3. The system has a terrible POP system which frustrated honest people because you'd miss your train while waiting for the single working validation machine (which was separate from the ticket dispensing machine) and because fraud was so rampant.

4. This is a big one for everybody who thinks running trains through right of ways is the best option, the stations were often in useless places. Just like Chicago's Dan Ryan red line stops, the stops on part of St. Louis' system were too far away from where you'd actually want to be to be truly useful. The Grand station is an excellent example. St. Louis was trying to build an entertainment district there. But if you went to a show you had to drive because by the time you got to the theatre from the stop you'd be freezing or sweated through, depending on the season.

5. There was no connection to Amtrak while I lived there. On the other hand, Amtrak was a series of mobile trailers because the train station had been turned into a shopping mall for tourists so I'm not sure why you'd want to connect to it, but if you came in from the airport, you'd have to slog your way through to Amtrak.

6. The main airport stop was incredibly far from the ticketing area. In Chicago, the blue line comes in under the airport and there are moving sidewalks in all directions to the 3 different terminals. St. Louis did it the cheap way as has been mentioned so the connection is to the Siberia portion of the airport. Narrow stairs with luggage is not fun! It was so out of the way that I don't think tourists would find it. I hope our eventual line to Pearson is more like Chicago than St. Louis, but I'm fearing the St. Louis option.

7. To re-coup the costs of the airport connection, the city decided to charge a LOT more for a ticket purchased at the airport then anywhere else. Natives knew this and bought round-trip tickets downtown so they'd be fine on their return trip, but visitors were screwed. On the other hand, they'd never figure out to validate the ticket so they could use the same one on their return trip!

8. The line didn't go anywhere except from the airport to downtown. It did go to Illinois but nobody went there. It was built for 2 reasons, to get commuters off highway 40, a laudable goal, and to help bring conventions to St. Louis, the real reason. The Cervantes Convention Centre was expanded around the same time and renamed to America's Centre. The real financial district has long since moved out of downtown to Clayton, a close-in suburb. The new line will go through Clayton.

9. Clayton residents were very unhappy due to the proposal to build the new line at grade through their expensive neighbourhood, meaning noise and safety issues. Did the new line get built at grade after all?
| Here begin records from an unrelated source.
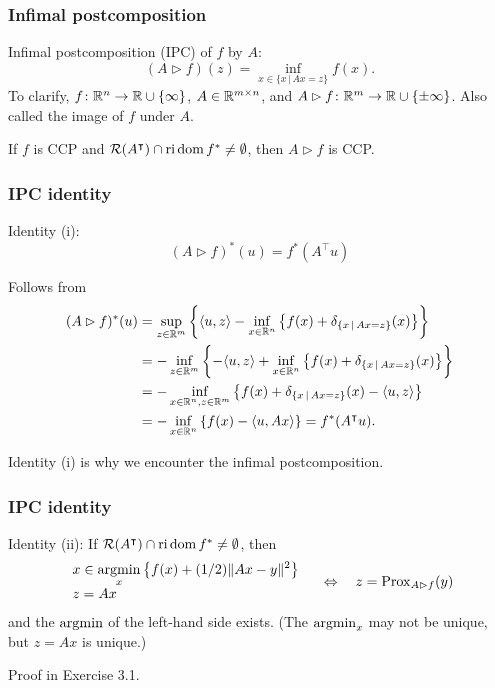 \documentclass[10pt,mathserif]{beamer}
\begin{document}
\begin{frame}
\frametitle{Infimal postcomposition}
Infimal postcomposition (IPC) of $f$ by $A$:
\[
(A\rhd f)(z)=\inf_{x\in \{x\,|\,Ax=z\}}f(x).
\]
To clarify, $f\colon \mathbb{R}^n\rightarrow \mathbb{R}\cup\{\infty\}$, $A\in \mathbb{R}^{m\times n}$, and
$A\rhd f\colon \mathbb{R}^m\rightarrow\mathbb{R}\cup\{\pm \infty\}$.
Also called the image of $f$ under $A$.

\vspace{0.2in}
If $f$ is CCP and ${\mathcal{R}}(A^\intercal)\cap \mathrm{ri}\, \mathrm{dom}\, f^*\ne \emptyset$, then $A\rhd f$ is CCP.
\end{frame}



\begin{frame}[label=frame_ipc_formula1]
\frametitle{IPC identity}
Identity (i):
\[
(A\rhd f)^*(u)=f^*(A^\intercal u)
\]

\vspace{0.2in}


Follows from 
\begin{align*}
(A\rhd f)^*(u)&
=\sup_{z\in \mathbb{R}^m}\left\{
\langle u,z\rangle -
\inf_{x\in \mathbb{R}^n}\left\{f(x)+\delta_{\{x\,|\,Ax=z\}}(x)\right\}
\right\}\nonumber\\
&=-\inf_{z\in \mathbb{R}^m}\left\{
-\langle u,z\rangle +
\inf_{x\in \mathbb{R}^n}\left\{f(x)+\delta_{\{x\,|\,Ax=z\}}(x)\right\}
\right\}\nonumber\\
&=-\inf_{x\in\mathbb{R}^n,z\in\mathbb{R}^m}\left\{
f(x)+\delta_{\{x\,|\,Ax=z\}}(x)-\langle u,z\rangle
\right\}\nonumber\\
&=-\inf_{x\in \mathbb{R}^n}\left\{
f(x)-\langle u,Ax\rangle
\right\}\nonumber=f^*(A^\intercal u).
\end{align*}
\vspace{0.2in}

Identity (i) is why we encounter the infimal postcomposition.
\end{frame}

\begin{frame}[label=frame_ipc_formula2]
\frametitle{IPC identity}

Identity (ii):
If $\mathcal{R}(A^\intercal)\cap\mathrm{ri}\, \mathrm{dom}\, f^*\ne \emptyset$, then
\[
\begin{array}{l}
\displaystyle{x\in \operatorname*{argmin}_x \left\{f(x) + (1/2)\|Ax-y\|^2\right\}}\\
z=Ax
\end{array}
\quad\Leftrightarrow\quad
z=\mathrm{Prox}_{A\rhd f}(y)
\]
and the $\operatorname*{argmin}$ of the left-hand side exists.
(The $\operatorname*{argmin}_x$ may not be unique, but $z=Ax$ is unique.)
\vspace{0.2in}

Proof in Exercise 3.1.
\end{frame}
\end{document}
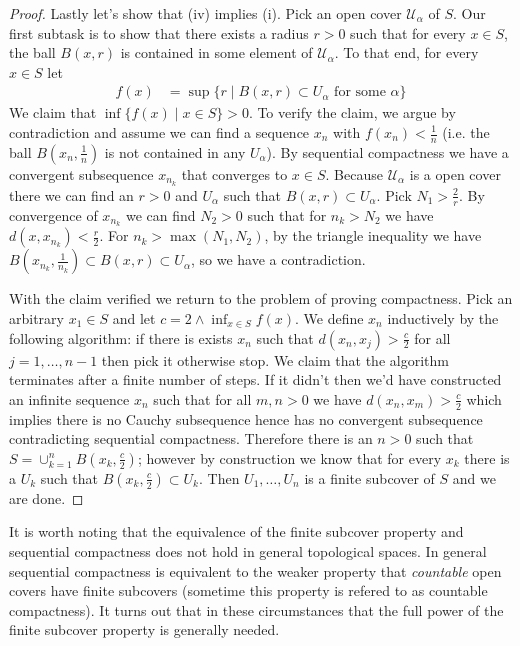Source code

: \begin{proof}
Lastly let's show that (iv) implies (i).  Pick an open cover
$\mathcal{U}_\alpha$ of $S$.  Our first subtask is to show that there exists a
radius $r > 0$ such that for every $x \in S$, the ball $B(x,r)$ is contained in some
element of $\mathcal{U}_\alpha$.   To that end, for every $x \in S$ let 
\begin{align*}
f(x) &= \sup \lbrace r \mid B(x,r) \subset U_\alpha \text{ for some }
\alpha \rbrace
\end{align*}
We claim that $\inf \lbrace f(x) \mid x \in S \rbrace > 0$.  To verify
the claim, we argue by contradiction and assume we can find a sequence
$x_n$ with $f(x_n) < \frac{1}{n}$ (i.e. the ball $B(x_n, \frac{1}{n})$
is not contained in any $U_\alpha$). 
By sequential compactness we have a convergent subsequence $x_{n_k}$
that converges to $x \in S$.  Because $\mathcal{U}_\alpha$ is a open cover there we
can find an $r > 0$ and $U_\alpha$ such that $B(x, r) \subset
U_\alpha$.  Pick $N_1 > \frac{2}{r}$.  By convergence of $x_{n_k}$ we can find $N_2 > 0$ such that
for $n_k > N_2$ we have $d(x, x_{n_k}) < \frac{r}{2}$.  For $n_k >
\max(N_1, N_2)$, by the triangle inequality we have $B(x_{n_k},
\frac{1}{n_k}) \subset B(x,r) \subset U_\alpha$, so we have
a contradiction.

With the claim verified we return to the problem of proving
compactness.  Pick an arbitrary $x_1 \in S$ and let $c = 2 \wedge
\inf_{x \in S} f(x)$.  We define $x_n$ inductively by the following
algorithm: if there is exists $x_n$ such that $d(x_n, x_j) >
\frac{c}{2}$ for all $j=1, \dots, n-1$ then pick it otherwise stop.
We claim that the algorithm terminates after a finite number of
steps.  If it didn't then we'd have constructed an infinite sequence
$x_n$ such that for all $m,n > 0$ we have $d(x_n,x_m) > \frac{c}{2}$
which implies there is no Cauchy subsequence hence has no convergent
subsequence contradicting sequential compactness.  Therefore there is an $n>0$ such that $S = \cup_{k=1}^n
B(x_k, \frac{c}{2})$; however by construction we know that for every
$x_k$ there is a $U_k$ such that $B(x_k, \frac{c}{2}) \subset U_k$.
Then $U_1, \dots, U_n$ is a finite subcover of $S$ and we are done.
\end{proof}
It is worth noting that the equivalence of the finite subcover
property and sequential compactness does not hold in general
topological spaces.  In general sequential compactness is equivalent
to the weaker property that \emph{countable} open covers have finite
subcovers (sometime this property is refered to as countable
compactness).  It turns out that in these circumstances that the full
power of the finite subcover property is generally needed.

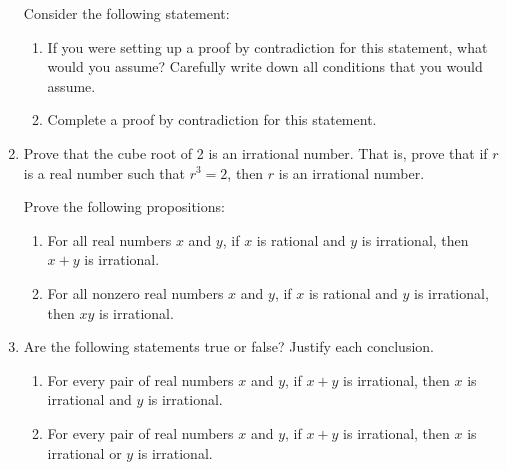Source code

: \begin{enumerate}
\xitem Consider the following statement:
\label{exer:sec33-2}%

%
\begin{enumerate}
  \item If you were setting up a proof by contradiction for this statement, what would you assume?  Carefully write down all conditions that you would assume.

  \item Complete a proof by contradiction for this statement.  
\end{enumerate}

\item Prove that the cube root of 2 is an irrational number.  That is, prove that if $r$ is a real number such that $r^3 = 2$, then $r$ is an irrational number.


\xitem Prove the following propositions:
\label{exer:sec33-3}%
\begin{enumerate}
\item For all real numbers  $x$  and  $y$, if  $x$  is rational and  $y$  is irrational, then  
$x + y$  is irrational.

\item For all nonzero real numbers  $x$  and  $y$, if  $x$  is rational and  $y$  is irrational, then  
$xy$  is irrational.
\end{enumerate}

\item	Are the following statements true or false?  Justify each conclusion. 
\label{exer:sec33-4}%

\begin{enumerate}
  \yitem For each positive real number  $x$,  if  $x$  is irrational, then  $x^2 $  is irrational.
  \yitem For each positive real number  $x$,  if  $x$  is irrational, then  $\sqrt x $  is irrational.
  \item For every pair of real numbers $x$ and $y$, if $x + y$ is irrational, then $x$ is         irrational and $y$ is irrational.
  \item For every pair of real numbers $x$ and $y$, if $x + y$ is irrational, then $x$ is         irrational or $y$ is irrational.
\end{enumerate}



\end{enumerate}
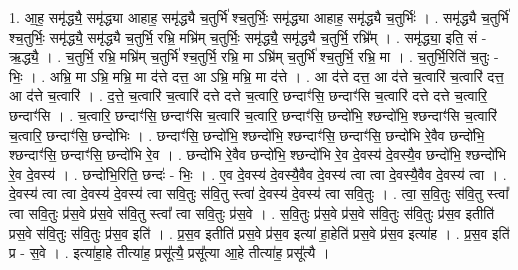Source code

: \documentclass[17pt]{extarticle}
\begin{document}
1. आ॒ह॒ समृ॑द्ध्यै॒ समृ॑द्ध्या आहाह॒ समृ॑द्ध्यै च॒तुर्भि॑ श्च॒तुर्भिः॒ समृ॑द्ध्या आहाह॒ समृ॑द्ध्यै च॒तुर्भिः॑ । . समृ॑द्ध्यै च॒तुर्भि॑ श्च॒तुर्भिः॒ समृ॑द्ध्यै॒ समृ॑द्ध्यै च॒तुर्भि॒ रभ्रि॒ मभ्रि॑म् च॒तुर्भिः॒ समृ॑द्ध्यै॒ समृ॑द्ध्यै च॒तुर्भि॒ रभ्रि᳚म् । . समृ॑द्ध्या॒ इति॒ सं - ऋ॒द्ध्यै॒ । . च॒तुर्भि॒ रभ्रि॒ मभ्रि॑म् च॒तुर्भि॑ श्च॒तुर्भि॒ रभ्रि॒ मा ऽभ्रि॑म् च॒तुर्भि॑ श्च॒तुर्भि॒ रभ्रि॒ मा । . च॒तुर्भि॒रिति॑ च॒तुः - भिः॒ । . अभ्रि॒ मा ऽभ्रि॒ मभ्रि॒ मा द॑त्ते दत्त॒ आ ऽभ्रि॒ मभ्रि॒ मा द॑त्ते । . आ द॑त्ते दत्त॒ आ द॑त्ते च॒त्वारि॑ च॒त्वारि॑ दत्त॒ आ द॑त्ते च॒त्वारि॑ । . द॒त्ते॒ च॒त्वारि॑ च॒त्वारि॑ दत्ते दत्ते च॒त्वारि॒ छन्दाꣳ॑सि॒ छन्दाꣳ॑सि च॒त्वारि॑ दत्ते दत्ते च॒त्वारि॒ छन्दाꣳ॑सि । . च॒त्वारि॒ छन्दाꣳ॑सि॒ छन्दाꣳ॑सि च॒त्वारि॑ च॒त्वारि॒ छन्दाꣳ॑सि॒ छन्दो॑भि॒ श्छन्दो॑भि॒ श्छन्दाꣳ॑सि च॒त्वारि॑ च॒त्वारि॒ छन्दाꣳ॑सि॒ छन्दो॑भिः । . छन्दाꣳ॑सि॒ छन्दो॑भि॒ श्छन्दो॑भि॒ श्छन्दाꣳ॑सि॒ छन्दाꣳ॑सि॒ छन्दो॑भि रे॒वैव छन्दो॑भि॒ श्छन्दाꣳ॑सि॒ छन्दाꣳ॑सि॒ छन्दो॑भि रे॒व । . छन्दो॑भि रे॒वैव छन्दो॑भि॒ श्छन्दो॑भि रे॒व दे॒वस्य॑ दे॒वस्यै॒व छन्दो॑भि॒ श्छन्दो॑भि रे॒व दे॒वस्य॑ । . छन्दो॑भि॒रिति॒ छन्दः॑ - भिः॒ । . ए॒व दे॒वस्य॑ दे॒वस्यै॒वैव दे॒वस्य॑ त्वा त्वा दे॒वस्यै॒वैव दे॒वस्य॑ त्वा । . दे॒वस्य॑ त्वा त्वा दे॒वस्य॑ दे॒वस्य॑ त्वा सवि॒तुः स॑वि॒तु स्त्वा॑ दे॒वस्य॑ दे॒वस्य॑ त्वा सवि॒तुः । . त्वा॒ स॒वि॒तुः स॑वि॒तु स्त्वा᳚ त्वा सवि॒तुः प्र॑स॒वे प्र॑स॒वे स॑वि॒तु स्त्वा᳚ त्वा सवि॒तुः प्र॑स॒वे । . स॒वि॒तुः प्र॑स॒वे प्र॑स॒वे स॑वि॒तुः स॑वि॒तुः प्र॑स॒व इतीति॑ प्रस॒वे स॑वि॒तुः स॑वि॒तुः प्र॑स॒व इति॑ । . प्र॒स॒व इतीति॑ प्रस॒वे प्र॑स॒व इत्या॑ हा॒हेति॑ प्रस॒वे प्र॑स॒व इत्या॑ह । . प्र॒स॒व इति॑ प्र - स॒वे । . इत्या॑हा॒हे तीत्या॑ह॒ प्रसू᳚त्यै॒ प्रसू᳚त्या आ॒हे तीत्या॑ह॒ प्रसू᳚त्यै । \newline
\end{document}

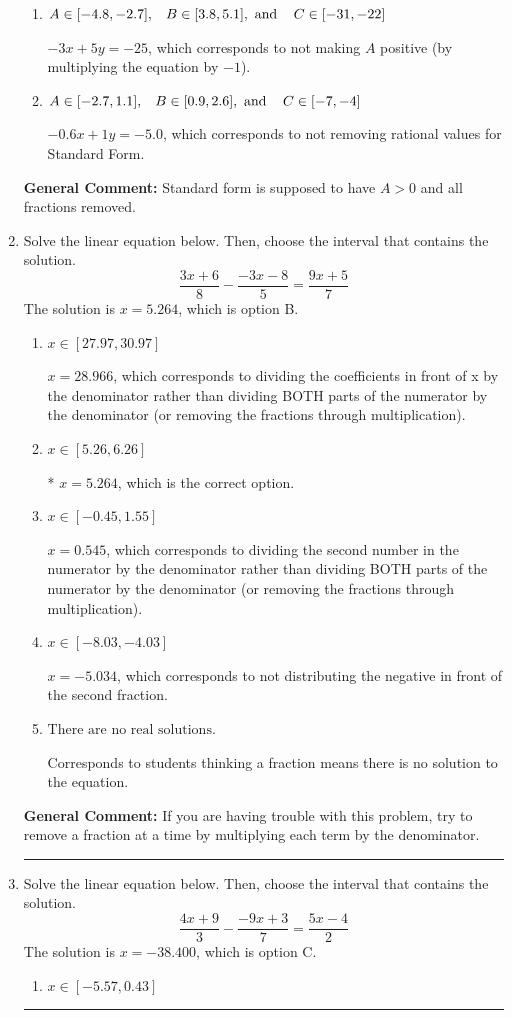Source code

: \documentclass{extbook}[14pt]
\newcommand{\litem}[1]{\item #1

\rule{\textwidth}{0.4pt}}
\begin{document}
\begin{enumerate}
{\begin{enumerate}[label=\Alph*.]
* $3x - 5y = 25$, which is the correct option.
\item \( A \in [-4.8, -2.7], \hspace{3mm} B \in [3.8, 5.1], \text{ and } \hspace{3mm} C \in [-31, -22] \)

 $-3x + 5y = -25$, which corresponds to not making $A$ positive (by multiplying the equation by $-1$).
\item \( A \in [-2.7, 1.1], \hspace{3mm} B \in [0.9, 2.6], \text{ and } \hspace{3mm} C \in [-7, -4] \)

 $-0.6x + 1y = -5.0$, which corresponds to not removing rational values for Standard Form.
\end{enumerate}

\textbf{General Comment:} Standard form is supposed to have $A > 0$ and all fractions removed.
}
\litem{
Solve the linear equation below. Then, choose the interval that contains the solution.
\[ \frac{3x + 6}{8} - \frac{-3x -8}{5} = \frac{9x + 5}{7} \]The solution is \( x = 5.264 \), which is option B.\begin{enumerate}[label=\Alph*.]
\item \( x \in [27.97, 30.97] \)

 $x = 28.966$, which corresponds to dividing the coefficients in front of x by the denominator rather than dividing BOTH parts of the numerator by the denominator (or removing the fractions through multiplication).
\item \( x \in [5.26, 6.26] \)

* $x = 5.264$, which is the correct option.
\item \( x \in [-0.45, 1.55] \)

 $x = 0.545$, which corresponds to dividing the second number in the numerator by the denominator rather than dividing BOTH parts of the numerator by the denominator (or removing the fractions through multiplication).
\item \( x \in [-8.03, -4.03] \)

 $x = -5.034$, which corresponds to not distributing the negative in front of the second fraction.
\item \( \text{There are no real solutions.} \)

Corresponds to students thinking a fraction means there is no solution to the equation.
\end{enumerate}

\textbf{General Comment:} If you are having trouble with this problem, try to remove a fraction at a time by multiplying each term by the denominator.
}
\litem{
Solve the linear equation below. Then, choose the interval that contains the solution.
\[ \frac{4x + 9}{3} - \frac{-9x + 3}{7} = \frac{5x -4}{2} \]The solution is \( x = -38.400 \), which is option C.\begin{enumerate}[label=\Alph*.]
\item \( x \in [-5.57, 0.43] \)


\end{enumerate}}
\end{enumerate}
\end{document}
10. The Forest Park station, and a few others, were poorly designed. This one encouraged people to cross the street illegally because the parking lot was on the opposite side of the street from the station. They were actually talking about moving the station because there was no good way to fix the problem!

While the St. Louis system looks great on a map, it's not much of a system. To be fair, I think it would be very difficult and expensive to build a useful system in St. Louis due to the layout and density of the city. The actual city had lost over half its population in 30 years and that was a decade ago. There are pockets of people trying to improve the city but I don't think the trends have been reversed yet. This metro system is a great first step but it can't be compared to Toronto's system. Although our system has been stalled and we're building lines we don't really need, our 1950s-1970s system is still light years ahead of St. Louis.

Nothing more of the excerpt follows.